Film by Michael Zaiko Hall

Peter Five Eight is a 2024 American neo-noir thriller film written and directed by Michael Zaiko Hall and starring Kevin Spacey.

==Premise==
An assassin, Peter, is called to a small mountain community to find a seemingly glamorous real estate agent with a dark secret.

==Cast==
- Kevin Spacey as Peter
- Jet Jandreau as Sam
- Rebecca De Mornay as Brenda
- Jake Weber as Mr.

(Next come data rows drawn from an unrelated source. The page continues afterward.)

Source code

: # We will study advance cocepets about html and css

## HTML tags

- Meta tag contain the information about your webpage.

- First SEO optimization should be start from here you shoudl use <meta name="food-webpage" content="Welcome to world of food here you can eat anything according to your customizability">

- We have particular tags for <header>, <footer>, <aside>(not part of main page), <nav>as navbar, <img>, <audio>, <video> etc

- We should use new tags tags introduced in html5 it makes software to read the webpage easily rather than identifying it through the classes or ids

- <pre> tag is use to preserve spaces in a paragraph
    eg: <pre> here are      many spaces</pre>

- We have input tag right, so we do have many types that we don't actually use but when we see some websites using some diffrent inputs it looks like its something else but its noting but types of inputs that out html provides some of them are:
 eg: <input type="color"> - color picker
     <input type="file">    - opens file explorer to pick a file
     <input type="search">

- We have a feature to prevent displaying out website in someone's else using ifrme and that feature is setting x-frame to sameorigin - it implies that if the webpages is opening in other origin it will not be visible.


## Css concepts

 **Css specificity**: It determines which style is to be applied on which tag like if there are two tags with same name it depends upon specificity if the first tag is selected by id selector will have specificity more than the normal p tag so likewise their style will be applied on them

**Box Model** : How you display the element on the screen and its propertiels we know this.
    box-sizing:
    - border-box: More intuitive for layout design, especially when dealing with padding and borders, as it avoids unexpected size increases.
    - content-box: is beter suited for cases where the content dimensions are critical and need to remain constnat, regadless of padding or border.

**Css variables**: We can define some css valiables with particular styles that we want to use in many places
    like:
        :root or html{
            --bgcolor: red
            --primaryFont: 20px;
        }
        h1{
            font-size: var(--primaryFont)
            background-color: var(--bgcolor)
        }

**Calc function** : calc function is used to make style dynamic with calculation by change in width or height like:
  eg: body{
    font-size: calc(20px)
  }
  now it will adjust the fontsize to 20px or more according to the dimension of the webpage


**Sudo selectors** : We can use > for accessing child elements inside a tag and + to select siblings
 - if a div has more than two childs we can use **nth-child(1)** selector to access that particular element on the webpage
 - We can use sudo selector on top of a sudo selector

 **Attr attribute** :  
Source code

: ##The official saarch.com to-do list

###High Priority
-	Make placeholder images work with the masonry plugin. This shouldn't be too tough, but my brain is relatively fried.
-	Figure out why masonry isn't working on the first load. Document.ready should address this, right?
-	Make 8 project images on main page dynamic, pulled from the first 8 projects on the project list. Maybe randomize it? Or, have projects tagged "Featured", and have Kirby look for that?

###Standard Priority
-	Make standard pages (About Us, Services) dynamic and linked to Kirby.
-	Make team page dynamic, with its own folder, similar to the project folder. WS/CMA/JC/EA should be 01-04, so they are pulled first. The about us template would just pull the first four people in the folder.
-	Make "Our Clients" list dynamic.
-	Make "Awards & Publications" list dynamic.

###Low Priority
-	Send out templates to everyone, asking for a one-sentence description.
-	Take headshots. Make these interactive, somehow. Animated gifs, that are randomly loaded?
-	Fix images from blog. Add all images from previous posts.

Lock

==Production==
Filming occurred in Dunsmuir and Mount Shasta, California in September 2021. As of May 2022, the film was completed.

==Release==
Peter Five Eight was released in the United States on March 22, 2024.

==Critical reception==
National Review, “Peter Five Eight is entertaining, if silly.”

Rolling Stone, “A punishingly awkward misfire that splits the difference between a religious allegory and an anti-alcoholism PSA, on Sunday night at the only theater in Los Angeles screening it — and I was the entire audience.”